▶ _AIM OF THE TASK_
Look through the records and copy each line with the string "target" in it.
*** Opening of SUPPLIED RECORDS ***
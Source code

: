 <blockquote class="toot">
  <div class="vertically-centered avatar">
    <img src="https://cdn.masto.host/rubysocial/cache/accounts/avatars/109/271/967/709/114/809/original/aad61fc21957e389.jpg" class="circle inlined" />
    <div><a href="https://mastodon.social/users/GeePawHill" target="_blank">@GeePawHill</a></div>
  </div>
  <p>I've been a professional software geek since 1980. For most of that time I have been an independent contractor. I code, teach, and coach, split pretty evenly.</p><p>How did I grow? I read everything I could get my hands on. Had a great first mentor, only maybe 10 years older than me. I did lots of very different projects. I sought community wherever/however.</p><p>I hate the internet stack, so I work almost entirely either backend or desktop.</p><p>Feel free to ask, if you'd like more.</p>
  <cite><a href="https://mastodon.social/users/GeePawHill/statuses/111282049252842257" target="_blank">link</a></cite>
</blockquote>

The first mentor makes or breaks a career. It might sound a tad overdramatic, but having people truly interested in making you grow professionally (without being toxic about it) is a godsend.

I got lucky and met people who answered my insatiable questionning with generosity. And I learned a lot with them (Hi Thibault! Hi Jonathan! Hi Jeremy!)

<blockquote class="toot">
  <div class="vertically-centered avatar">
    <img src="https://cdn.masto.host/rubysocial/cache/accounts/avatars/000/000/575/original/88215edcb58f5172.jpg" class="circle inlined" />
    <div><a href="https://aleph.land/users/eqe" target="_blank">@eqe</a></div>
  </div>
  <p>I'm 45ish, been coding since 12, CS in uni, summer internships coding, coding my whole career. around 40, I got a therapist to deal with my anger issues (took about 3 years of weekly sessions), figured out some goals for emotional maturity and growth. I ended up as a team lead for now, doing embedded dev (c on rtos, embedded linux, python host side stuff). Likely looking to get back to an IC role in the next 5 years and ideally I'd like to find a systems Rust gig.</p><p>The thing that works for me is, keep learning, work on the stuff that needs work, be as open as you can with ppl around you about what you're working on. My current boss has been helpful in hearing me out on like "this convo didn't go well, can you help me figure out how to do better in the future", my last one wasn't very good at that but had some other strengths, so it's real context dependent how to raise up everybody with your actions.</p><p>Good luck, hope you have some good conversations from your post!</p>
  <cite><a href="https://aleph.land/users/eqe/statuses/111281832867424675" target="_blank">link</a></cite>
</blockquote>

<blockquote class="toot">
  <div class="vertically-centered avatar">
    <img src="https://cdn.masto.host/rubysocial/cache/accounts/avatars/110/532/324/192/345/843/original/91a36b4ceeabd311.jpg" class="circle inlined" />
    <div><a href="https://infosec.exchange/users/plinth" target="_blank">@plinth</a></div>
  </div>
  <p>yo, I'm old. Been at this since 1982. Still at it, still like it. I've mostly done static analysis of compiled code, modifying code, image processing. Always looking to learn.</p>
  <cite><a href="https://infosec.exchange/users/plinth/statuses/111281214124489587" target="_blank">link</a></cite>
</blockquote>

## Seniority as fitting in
*** Close of SUPPLIED RECORDS ***
▶ _RESPONSE AREA_
    <div><a href="https://mastodon.social/users/GeePawHill" target="_blank">@GeePawHill</a></div>
  <cite><a href="https://mastodon.social/users/GeePawHill/statuses/111282049252842257" target="_blank">link</a></cite>
    <div><a href="https://aleph.land/users/eqe" target="_blank">@eqe</a></div>
  <cite><a href="https://aleph.land/users/eqe/statuses/111281832867424675" target="_blank">link</a></cite>
    <div><a href="https://infosec.exchange/users/plinth" target="_blank">@plinth</a></div>
  <cite><a href="https://infosec.exchange/users/plinth/statuses/111281214124489587" target="_blank">link</a></cite>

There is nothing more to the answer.